▶ EXERCISE BRIEF:
Copy every line of the records that includes the word "skip".

▶ WORKING DATA:
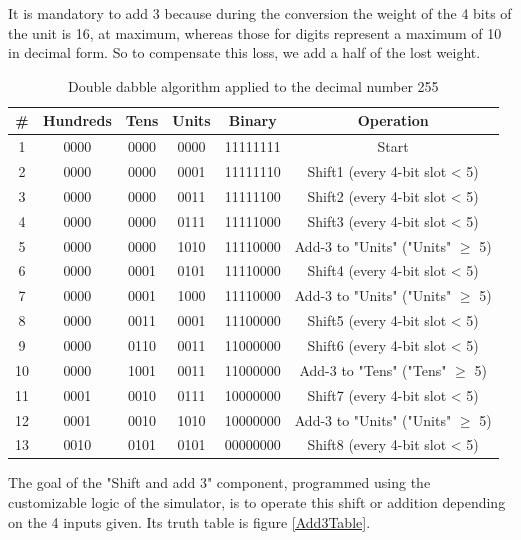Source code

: \documentclass{article}
\begin{document}
It is mandatory to add 3 because during the conversion the weight of the 4 bits of the unit is 16, at maximum, whereas those for digits represent a maximum of 10 in decimal form. So to compensate this loss, we add a half of the lost weight.

\begin{table}[h]
  \centering
  \begin{tabular}{||c|c|c|c||c||c||}
    \hline
    \# & Hundreds & Tens & Units & Binary & Operation \\
    \hline
    1 & 0000 & 0000 & 0000 & 11111111 & Start \\
    2 & 0000 & 0000 & 0001 & 11111110 & Shift1 (every 4-bit slot < 5) \\
    3 & 0000 & 0000 & 0011 & 11111100 & Shift2 (every 4-bit slot < 5) \\ 
    4 & 0000 & 0000 & 0111 & 11111000 & Shift3 (every 4-bit slot < 5) \\
    5 & 0000 & 0000 & 1010 & 11110000 & Add-3 to "Units" ("Units" $\geq$ 5)\\
    6 & 0000 & 0001 & 0101 & 11110000 & Shift4 (every 4-bit slot < 5) \\
    7 & 0000 & 0001 & 1000 & 11110000 & Add-3 to "Units" ("Units" $\geq$ 5)\\
    8 & 0000 & 0011 & 0001 & 11100000 & Shift5 (every 4-bit slot < 5) \\
    9 & 0000 & 0110 & 0011 & 11000000 & Shift6 (every 4-bit slot < 5) \\
    10 & 0000 & 1001 & 0011& 11000000 & Add-3 to "Tens" ("Tens" $\geq$ 5)\\
    11 & 0001 & 0010 & 0111& 10000000 & Shift7 (every 4-bit slot < 5) \\
    12 & 0001 & 0010 & 1010& 10000000 & Add-3 to "Units" ("Units" $\geq$ 5)\\
    13 & 0010 & 0101 & 0101& 00000000 & Shift8 (every 4-bit slot < 5) \\
    \hline
  \end{tabular}
    \label{SC_Algo}
    \caption{Double dabble algorithm applied to the decimal number 255}

  \end{table}


The goal of the "Shift and add 3" component, programmed using the customizable logic of the simulator, is to operate this shift or addition depending on the 4 inputs given. Its truth table is figure \ref{Add3Table}.
\end{document}
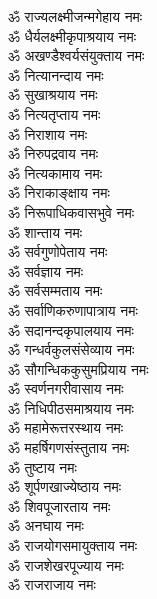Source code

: \begin{multicols}{2}
\begin{flushleft}
ॐ राज्यलक्ष्मीजन्मगेहाय नमः\hfill{}\\ %
ॐ धैर्यलक्ष्मीकृपाश्रयाय नमः\\
ॐ अखण्डैश्वर्यसंयुक्ताय नमः\\
ॐ नित्यानन्दाय नमः\\
ॐ सुखाश्रयाय नमः\\
ॐ नित्यतृप्ताय नमः\\
ॐ निराशाय नमः\\
ॐ निरुपद्रवाय नमः\\
ॐ नित्यकामाय नमः\\
ॐ निराकाङ्क्षाय नमः\\
ॐ निरूपाधिकवासभुवे नमः\hfill{}\\ %
ॐ शान्ताय नमः\\
ॐ सर्वगुणोपेताय नमः\\
ॐ सर्वज्ञाय नमः\\
ॐ सर्वसम्मताय नमः\\
ॐ सर्वाणिकरुणापात्राय नमः\\
ॐ सदानन्दकृपालयाय नमः\\
ॐ गन्धर्वकुलसंसेव्याय नमः\\
ॐ सौगन्धिककुसुमप्रियाय नमः\\
ॐ स्वर्णनगरीवासाय नमः\\
ॐ निधिपीठसमाश्रयाय नमः\hfill{}\\ %
ॐ महामेरूत्तरस्थाय नमः\\
ॐ महर्षिगणसंस्तुताय नमः\\
ॐ तुष्टाय नमः\\
ॐ शूर्पणखाज्येष्ठाय नमः\\
ॐ शिवपूजारताय नमः\\
ॐ अनघाय नमः\\
ॐ राजयोगसमायुक्ताय नमः\\
ॐ राजशेखरपूज्याय नमः\\
ॐ राजराजाय नमः\\ %
\end{flushleft}
\end{multicols}


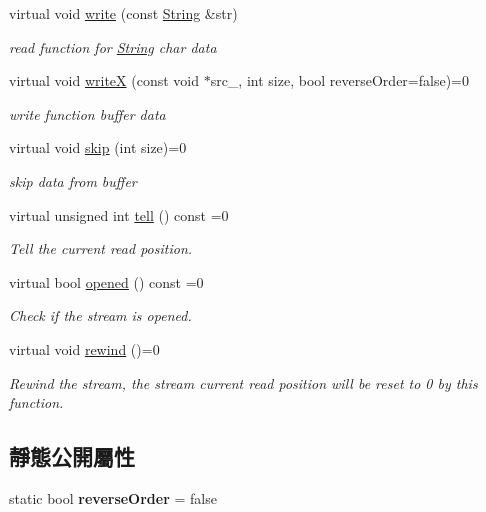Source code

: \begin{DoxyCompactItemize}
virtual void \hyperlink{class_i_dream_sky_1_1_output_stream_ad94eecac88f3a210a98b2765b46cfb35}{write} (const \hyperlink{class_i_dream_sky_1_1_string}{String} \&str)
\begin{DoxyCompactList}\small\item\em read function for \hyperlink{class_i_dream_sky_1_1_string}{String} char data \end{DoxyCompactList}\item 
virtual void \hyperlink{class_i_dream_sky_1_1_output_stream_ae79fd5ab1935901e021f64ab0da4dbf0}{writeX} (const void $\ast$src\+\_\+, int size, bool reverse\+Order=false)=0
\begin{DoxyCompactList}\small\item\em write function buffer data \end{DoxyCompactList}\item 
virtual void \hyperlink{class_i_dream_sky_1_1_output_stream_ad2e8b521f90af7c57620040b47961a50}{skip} (int size)=0
\begin{DoxyCompactList}\small\item\em skip data from buffer \end{DoxyCompactList}\item 
virtual unsigned int \hyperlink{class_i_dream_sky_1_1_output_stream_ac64e26bd7c453af494839b19c145e322}{tell} () const  =0
\begin{DoxyCompactList}\small\item\em Tell the current read position. \end{DoxyCompactList}\item 
virtual bool \hyperlink{class_i_dream_sky_1_1_output_stream_acaf486766730cc13bd9caa1122cee4b8}{opened} () const  =0
\begin{DoxyCompactList}\small\item\em Check if the stream is opened. \end{DoxyCompactList}\item 
virtual void \hyperlink{class_i_dream_sky_1_1_output_stream_aecbf1cf82e7fbc35e0b231231daf9959}{rewind} ()=0
\begin{DoxyCompactList}\small\item\em Rewind the stream, the stream current read position will be reset to 0 by this function. \end{DoxyCompactList}\end{DoxyCompactItemize}
\subsection*{靜態公開屬性}
\begin{DoxyCompactItemize}
\item 
static bool {\bfseries reverse\+Order} = false\hypertarget{class_i_dream_sky_1_1_output_stream_a587cd9a315f6a56a4d7297acfa74d043}{}\label{class_i_dream_sky_1_1_output_stream_a587cd9a315f6a56a4d7297acfa74d043}

\end{DoxyCompactItemize}


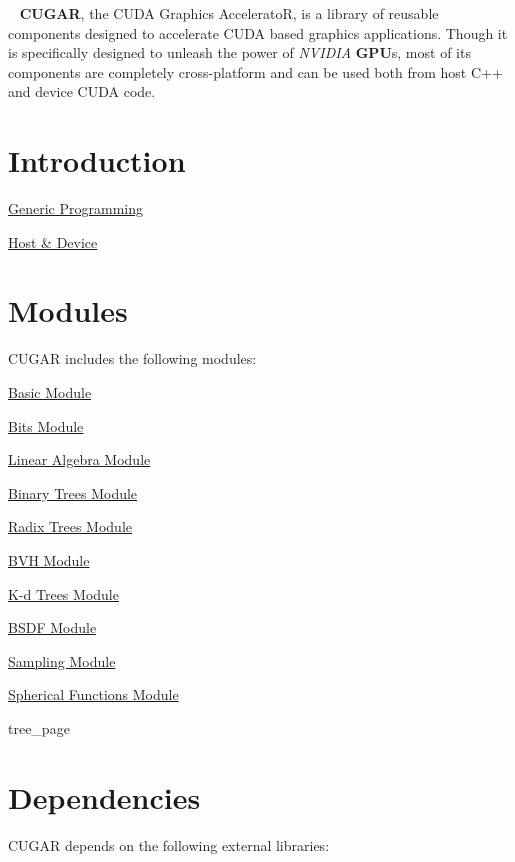 

\begin{DoxyParagraph}{}
~\newline
 {\bfseries C\+U\+G\+AR}, the C\+U\+DA Graphics AcceleratoR, is a library of reusable components designed to accelerate C\+U\+DA based graphics applications. Though it is specifically designed to unleash the power of {\itshape N\+V\+I\+D\+IA} {\bfseries G\+PU}s, most of its components are completely cross-\/platform and can be used both from host C++ and device C\+U\+DA code.
\end{DoxyParagraph}
\hypertarget{cugar_page_IntroductionSection}{}\section{Introduction}\label{cugar_page_IntroductionSection}

\begin{DoxyItemize}
\item \hyperlink{generic_programming_page}{Generic Programming}
\item \hyperlink{host_device_page}{Host \& Device}
\end{DoxyItemize}\hypertarget{cugar_page_ModulesSection}{}\section{Modules}\label{cugar_page_ModulesSection}
\begin{DoxyParagraph}{}
C\+U\+G\+AR includes the following modules\+:
\end{DoxyParagraph}

\begin{DoxyItemize}
\item \hyperlink{basic_page}{Basic Module}
\item \hyperlink{bits_page}{Bits Module}
\item \hyperlink{linalg_page}{Linear Algebra Module}
\item \hyperlink{bintree_page}{Binary Trees Module}
\item \hyperlink{radixtree_page}{Radix Trees Module}
\item \hyperlink{bvh_page}{B\+VH Module}
\item \hyperlink{kd_page}{K-\/d Trees Module}
\item \hyperlink{bsdf_page}{B\+S\+DF Module}
\item \hyperlink{sampling_page}{Sampling Module}
\item \hyperlink{spherical_page}{Spherical Functions Module}
\item tree\+\_\+page
\end{DoxyItemize}\hypertarget{cugar_page_DependenciesSection}{}\section{Dependencies}\label{cugar_page_DependenciesSection}
\begin{DoxyParagraph}{}
C\+U\+G\+AR depends on the following external libraries\+:
\end{DoxyParagraph}

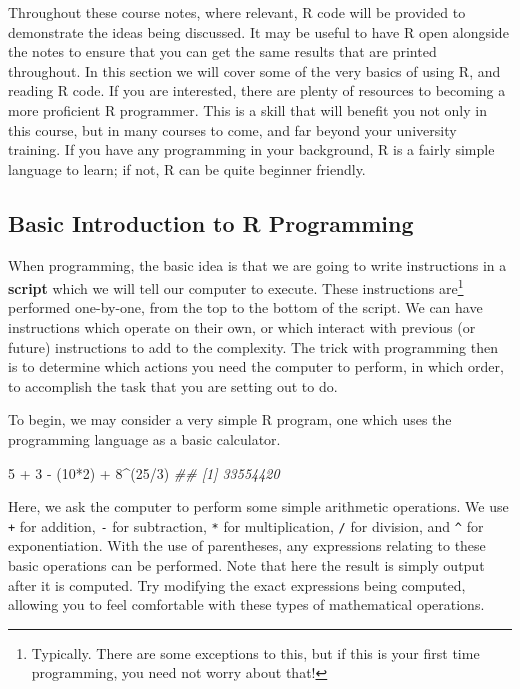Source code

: \documentclass[
  letterpaper,
  DIV=11,
  numbers=noendperiod]{scrreprt}
\newenvironment{Shaded}{\begin{snugshade}}{\end{snugshade}}
\newcommand{\DecValTok}[1]{\textcolor[rgb]{0.68,0.00,0.00}{#1}}
\newcommand{\DocumentationTok}[1]{\textcolor[rgb]{0.37,0.37,0.37}{\textit{#1}}}
\newcommand{\NormalTok}[1]{\textcolor[rgb]{0.00,0.23,0.31}{#1}}
\newcommand{\SpecialCharTok}[1]{\textcolor[rgb]{0.37,0.37,0.37}{#1}}
\theoremstyle{definition}
\theoremstyle{definition}
\theoremstyle{definition}
\theoremstyle{remark}
\begin{document}
Throughout these course notes, where relevant, R code will be provided
to demonstrate the ideas being discussed. It may be useful to have R
open alongside the notes to ensure that you can get the same results
that are printed throughout. In this section we will cover some of the
very basics of using R, and reading R code. If you are interested, there
are plenty of resources to becoming a more proficient R programmer. This
is a skill that will benefit you not only in this course, but in many
courses to come, and far beyond your university training. If you have
any programming in your background, R is a fairly simple language to
learn; if not, R can be quite beginner friendly.

\subsection{Basic Introduction to R
Programming}\label{basic-introduction-to-r-programming}

When programming, the basic idea is that we are going to write
instructions in a \textbf{script} which we will tell our computer to
execute. These instructions are\footnote{Typically. There are some
  exceptions to this, but if this is your first time programming, you
  need not worry about that!} performed one-by-one, from the top to the
bottom of the script. We can have instructions which operate on their
own, or which interact with previous (or future) instructions to add to
the complexity. The trick with programming then is to determine which
actions you need the computer to perform, in which order, to accomplish
the task that you are setting out to do.

To begin, we may consider a very simple R program, one which uses the
programming language as a basic calculator.

\begin{Shaded}
\begin{Highlighting}[]
\DecValTok{5} \SpecialCharTok{+} \DecValTok{3} \SpecialCharTok{{-}}\NormalTok{ (}\DecValTok{10}\SpecialCharTok{*}\DecValTok{2}\NormalTok{) }\SpecialCharTok{+} \DecValTok{8}\SpecialCharTok{\^{}}\NormalTok{(}\DecValTok{25}\SpecialCharTok{/}\DecValTok{3}\NormalTok{)}
\DocumentationTok{\#\# [1] 33554420}
\end{Highlighting}
\end{Shaded}

Here, we ask the computer to perform some simple arithmetic operations.
We use \texttt{+} for addition, \texttt{-} for subtraction, \texttt{*}
for multiplication, \texttt{/} for division, and \texttt{\^{}} for
exponentiation. With the use of parentheses, any expressions relating to
these basic operations can be performed. Note that here the result is
simply output after it is computed. Try modifying the exact expressions
being computed, allowing you to feel comfortable with these types of
mathematical operations.
\end{document}
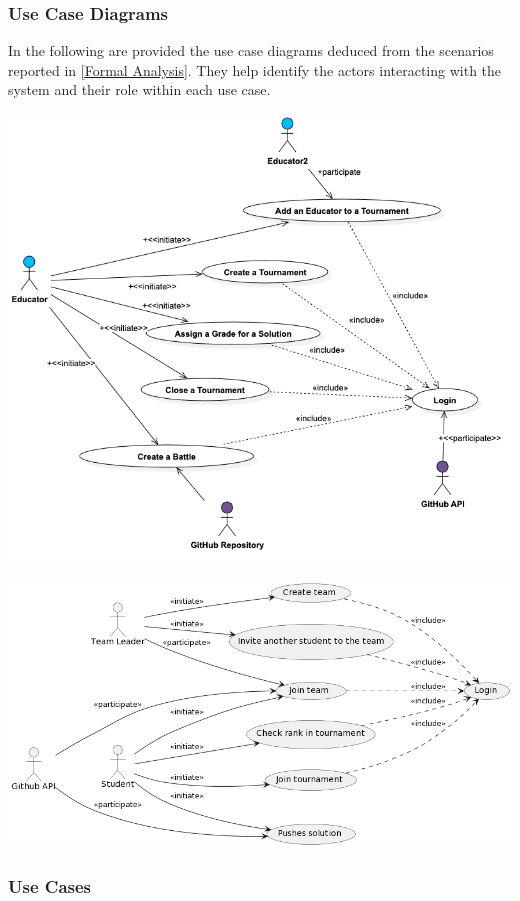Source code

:\documentclass{article}
\begin{document}
\subsubsection{Use Case Diagrams}
In the following are provided the use case diagrams deduced from the scenarios reported in \ref{Formal Analysis}. They help identify the actors interacting with the system and their role within each use case. 

\begin{center}
    \includegraphics[width=0.8\linewidth]{image9.png}
  \label{fig:usecaseeducator}
\end{center}

\begin{center}
    \includegraphics[width=0.9\linewidth]{image19.png}
  \label{fig:usecasestudent}
\end{center}
\newpage
\subsubsection{Use Cases}
\end{document}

▶ WRITTEN RESPONSE:
virtual void \hyperlink{class_i_dream_sky_1_1_output_stream_ad2e8b521f90af7c57620040b47961a50}{skip} (int size)=0
\begin{DoxyCompactList}\small\item\em skip data from buffer \end{DoxyCompactList}\item 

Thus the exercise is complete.